В первой момент он даже не сообразил, что произошло. Потом понял.

— Ты это зачем? — спросил он растерянно.

— Он сам ушел, — она всхлипнула и еще сильнее вдавилась в стену, — встал и ушел. Я хотела его убить, но не успела.

Он увидел, что ветка дрожит в ее руке и белеющий поначалу обломанный конец блестит черно и влажно.

— Хватит выдумывать, — сказал он устало.

Ненависть наконец скопилась, нашла выход, он подскочил к девчонке, ухватил за плечо и встряхнул.

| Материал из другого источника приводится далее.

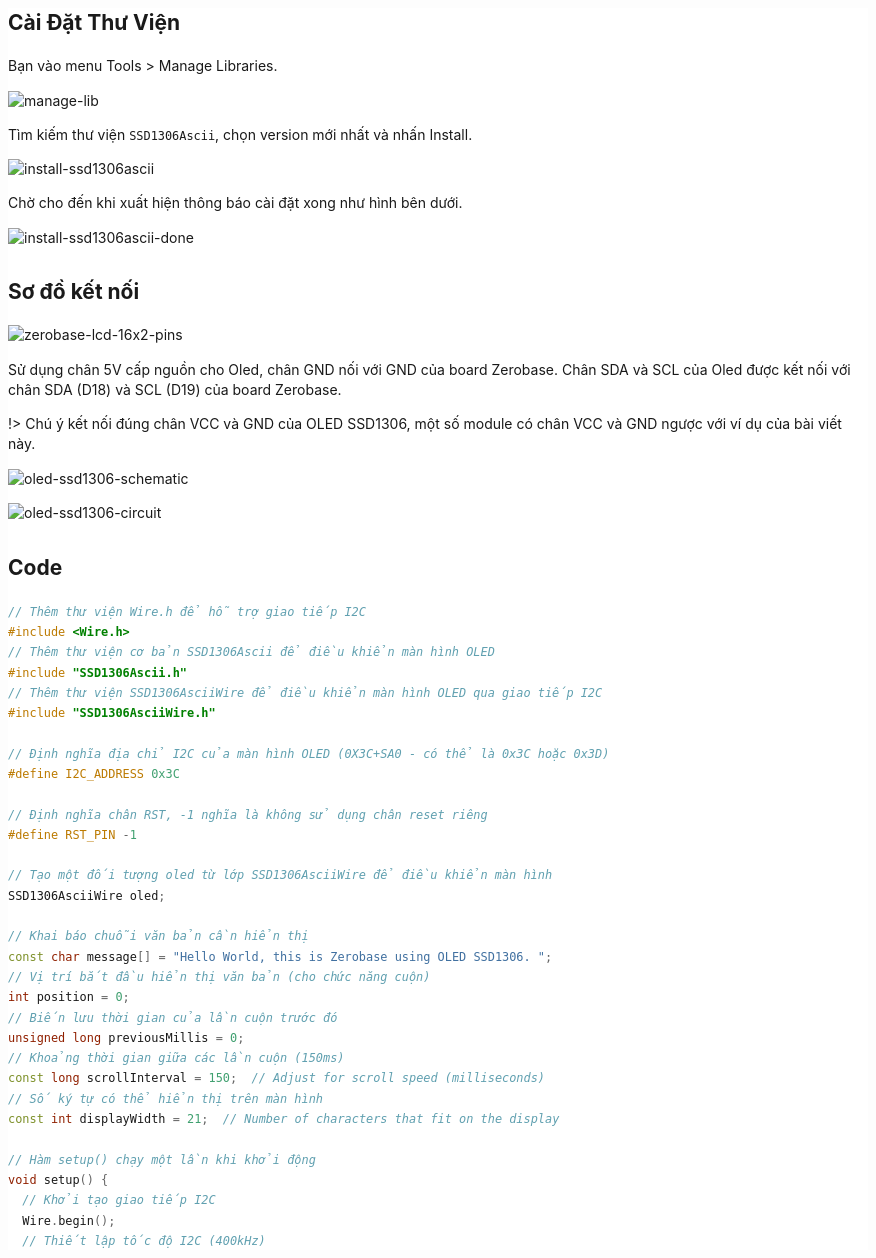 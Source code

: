 ## Cài Đặt Thư Viện

Bạn vào menu Tools > Manage Libraries.

![manage-lib](https://cdn.chipstack.vn/zerobase2/oled-ssd1306/manage-lib.png)

Tìm kiếm thư viện `SSD1306Ascii`, chọn version mới nhất và nhấn Install.

![install-ssd1306ascii](https://cdn.chipstack.vn/zerobase/oled-ssd1306/install-ssd1306ascii.png)

Chờ cho đến khi xuất hiện thông báo cài đặt xong như hình bên dưới.

![install-ssd1306ascii-done](https://cdn.chipstack.vn/zerobase/oled-ssd1306/install-ssd1306ascii-done.png)

## Sơ đồ kết nối

![zerobase-lcd-16x2-pins](https://cdn.chipstack.vn/zerobase/lcd-module/zerobase-lcd-16x2-pins.png)

Sử dụng chân 5V cấp nguồn cho Oled, chân GND nối với GND của board Zerobase. Chân SDA và SCL của Oled được kết nối với chân SDA (D18) và SCL (D19) của board Zerobase.

!> Chú ý kết nối đúng chân VCC và GND của OLED SSD1306, một số module có chân VCC và GND ngược với ví dụ của bài viết này.

![oled-ssd1306-schematic](https://cdn.chipstack.vn/zerobase/oled-ssd1306/oled-ssd1306-schematic.png)

![oled-ssd1306-circuit](https://cdn.chipstack.vn/zerobase/oled-ssd1306/oled-ssd1306-circuit.jpg)

## Code

```cpp
// Thêm thư viện Wire.h để hỗ trợ giao tiếp I2C
#include <Wire.h>
// Thêm thư viện cơ bản SSD1306Ascii để điều khiển màn hình OLED
#include "SSD1306Ascii.h"
// Thêm thư viện SSD1306AsciiWire để điều khiển màn hình OLED qua giao tiếp I2C
#include "SSD1306AsciiWire.h"

// Định nghĩa địa chỉ I2C của màn hình OLED (0X3C+SA0 - có thể là 0x3C hoặc 0x3D)
#define I2C_ADDRESS 0x3C

// Định nghĩa chân RST, -1 nghĩa là không sử dụng chân reset riêng
#define RST_PIN -1

// Tạo một đối tượng oled từ lớp SSD1306AsciiWire để điều khiển màn hình
SSD1306AsciiWire oled;

// Khai báo chuỗi văn bản cần hiển thị
const char message[] = "Hello World, this is Zerobase using OLED SSD1306. ";
// Vị trí bắt đầu hiển thị văn bản (cho chức năng cuộn)
int position = 0;
// Biến lưu thời gian của lần cuộn trước đó
unsigned long previousMillis = 0;
// Khoảng thời gian giữa các lần cuộn (150ms)
const long scrollInterval = 150;  // Adjust for scroll speed (milliseconds)
// Số ký tự có thể hiển thị trên màn hình
const int displayWidth = 21;  // Number of characters that fit on the display

// Hàm setup() chạy một lần khi khởi động
void setup() {
  // Khởi tạo giao tiếp I2C
  Wire.begin();
  // Thiết lập tốc độ I2C (400kHz)
```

— Такой ценный экземпляр... дура неграмотная, что наделала! Думала, выкинешь его в озеро и я сразу пойду с тобой?

— Он сам ушел, — упрямо пробормотала она, — подполз к озеру и бросился в воду. Теперь все. Теперь он отлежится, встанет, найдет нас и убьет... Я ж говорила, надо было сразу...

— Говорила она, — сказал он брезгливо. Спорить с сумасшедшей бесполезно. — Ладно... вот хотя бы шкуру сохранить теперь. Что там у тебя?

— Где?

— На плече. Что ты прячешь под халатом? Вроде мешок пустой?

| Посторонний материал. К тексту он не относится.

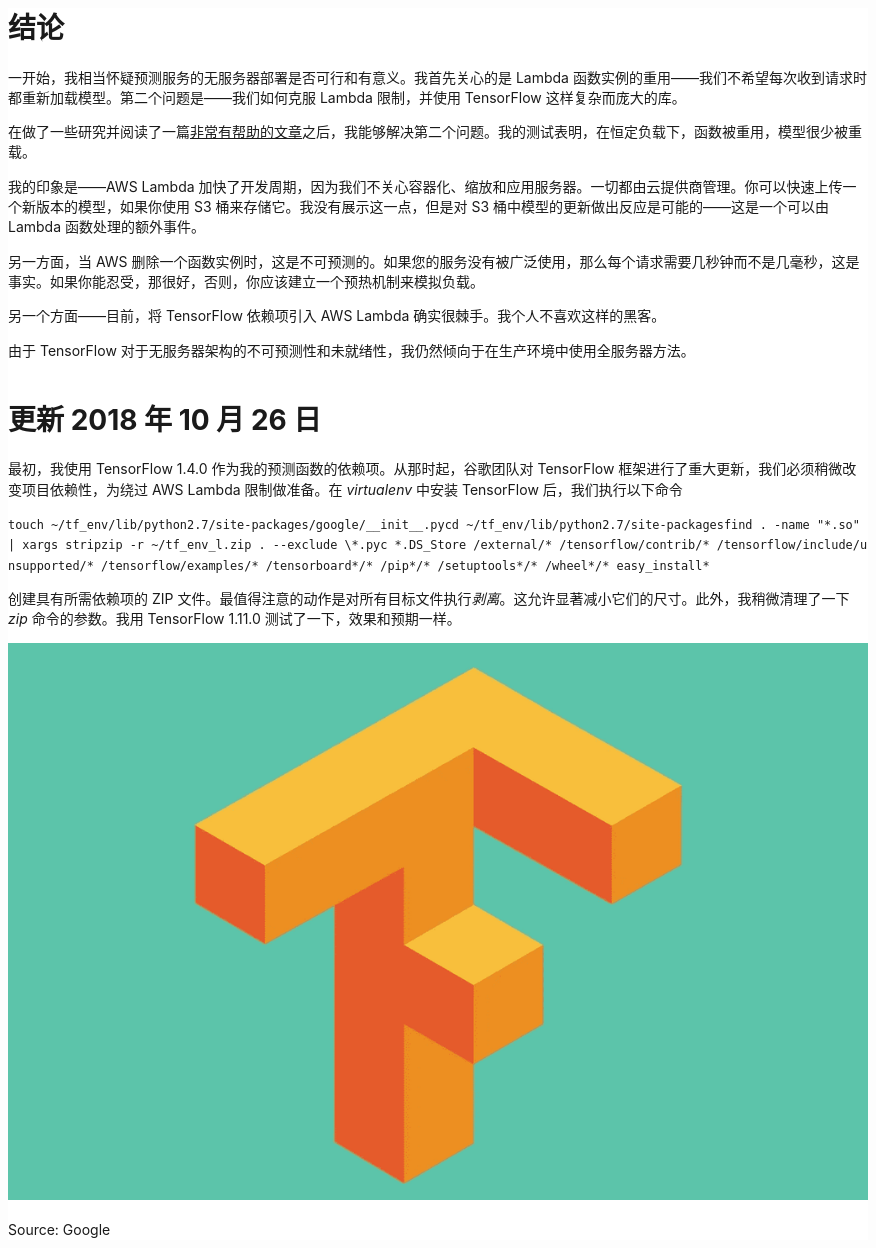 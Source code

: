 # 结论

一开始，我相当怀疑预测服务的无服务器部署是否可行和有意义。我首先关心的是 Lambda 函数实例的重用——我们不希望每次收到请求时都重新加载模型。第二个问题是——我们如何克服 Lambda 限制，并使用 TensorFlow 这样复杂而庞大的库。

在做了一些研究并阅读了一篇[非常有帮助的文章](https://medium.com/tooso/serving-tensorflow-predictions-with-python-and-aws-lambda-facb4ab87ddd)之后，我能够解决第二个问题。我的测试表明，在恒定负载下，函数被重用，模型很少被重载。

我的印象是——AWS Lambda 加快了开发周期，因为我们不关心容器化、缩放和应用服务器。一切都由云提供商管理。你可以快速上传一个新版本的模型，如果你使用 S3 桶来存储它。我没有展示这一点，但是对 S3 桶中模型的更新做出反应是可能的——这是一个可以由 Lambda 函数处理的额外事件。

另一方面，当 AWS 删除一个函数实例时，这是不可预测的。如果您的服务没有被广泛使用，那么每个请求需要几秒钟而不是几毫秒，这是事实。如果你能忍受，那很好，否则，你应该建立一个预热机制来模拟负载。

另一个方面——目前，将 TensorFlow 依赖项引入 AWS Lambda 确实很棘手。我个人不喜欢这样的黑客。

由于 TensorFlow 对于无服务器架构的不可预测性和未就绪性，我仍然倾向于在生产环境中使用全服务器方法。

# 更新 2018 年 10 月 26 日

最初，我使用 TensorFlow 1.4.0 作为我的预测函数的依赖项。从那时起，谷歌团队对 TensorFlow 框架进行了重大更新，我们必须稍微改变项目依赖性，为绕过 AWS Lambda 限制做准备。在 *virtualenv* 中安装 TensorFlow 后，我们执行以下命令

```
touch ~/tf_env/lib/python2.7/site-packages/google/__init__.pycd ~/tf_env/lib/python2.7/site-packagesfind . -name "*.so" | xargs stripzip -r ~/tf_env_l.zip . --exclude \*.pyc *.DS_Store /external/* /tensorflow/contrib/* /tensorflow/include/unsupported/* /tensorflow/examples/* /tensorboard*/* /pip*/* /setuptools*/* /wheel*/* easy_install*
```

创建具有所需依赖项的 ZIP 文件。最值得注意的动作是对所有目标文件执行*剥离*。这允许显著减小它们的尺寸。此外，我稍微清理了一下 *zip* 命令的参数。我用 TensorFlow 1.11.0 测试了一下，效果和预期一样。

![](img/622f291b4e194230c443412d9c81d83f.png)

Source: Google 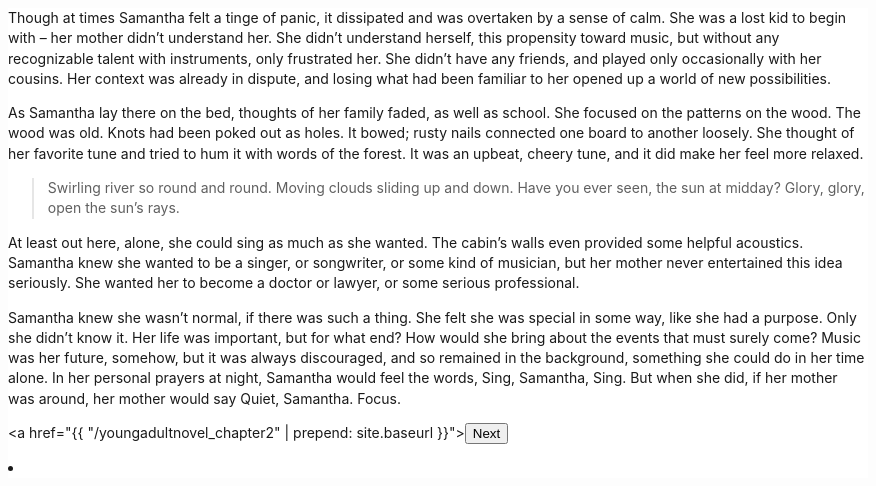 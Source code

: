 Though at times Samantha felt a tinge of panic, it dissipated and was overtaken by a sense of calm. She was a lost kid to begin with – her mother didn’t understand her. She didn’t understand herself, this propensity toward music, but without any recognizable talent with instruments, only frustrated her. She didn’t have any friends, and played only occasionally with her cousins. Her context was already in dispute, and losing what had been familiar to her opened up a world of new possibilities.

As Samantha lay there on the bed, thoughts of her family faded, as well as school. She focused on the patterns on the wood. The wood was old. Knots had been poked out as holes. It bowed; rusty nails connected one board to another loosely. She thought of her favorite tune and tried to hum it with words of the forest. It was an upbeat, cheery tune, and it did make her feel more relaxed.

> Swirling river so round and round.
> Moving clouds sliding up and down.
> Have you ever seen, the sun at midday?
> Glory, glory, open the sun’s rays.

At least out here, alone, she could sing as much as she wanted. The cabin’s walls even provided some helpful acoustics. Samantha knew she wanted to be a singer, or songwriter, or some kind of musician, but her mother never entertained this idea seriously. She wanted her to become a doctor or lawyer, or some serious professional.

Samantha knew she wasn’t normal, if there was such a thing. She felt she was special in some way, like she had a purpose. Only she didn’t know it. Her life was important, but for what end? How would she bring about the events that must surely come? Music was her future, somehow, but it was always discouraged, and so remained in the background, something she could do in her time alone. In her personal prayers at night, Samantha would feel the words, Sing, Samantha, Sing. But when she did, if her mother was around, her mother would say Quiet, Samantha. Focus.

<a href="{{ "/youngadultnovel_chapter2" | prepend: site.baseurl }}"><button type="button" class="btn btn-warning">Next</button></a><li>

— Ничего, сказала она удивленно.

Он отпустил ее, потому что боялся, что не выдержит, встряхнет что есть силы или ударит...

— Ладно, пойдем.

— Куда? — тут же вскинулась она.

— В деревню, — сказал он терпеливо.

Она замотала головой, торопливо и жалко.

— Нельзя, — повторила она умоляюще, — нельзя в деревню. Пошли, я отведу. К красной утке отведу. Гнездо покажу.

Он с миг раздумывал. Шкуре ничего не сделается, она все равно должна лежать под гнетом по меньшей мере сутки, время у него есть. Девчонка говорит, что знает, где гнездится красная утка, быть может, и не врет... хотя как поверить сумасшедшей? Вообще, что-то тут не так, это верно. Куда, например, делся мальчишка? Быть может, учуял, что поднимается боам, бросил его и побежал домой? Прибью мерзавца, подумал он.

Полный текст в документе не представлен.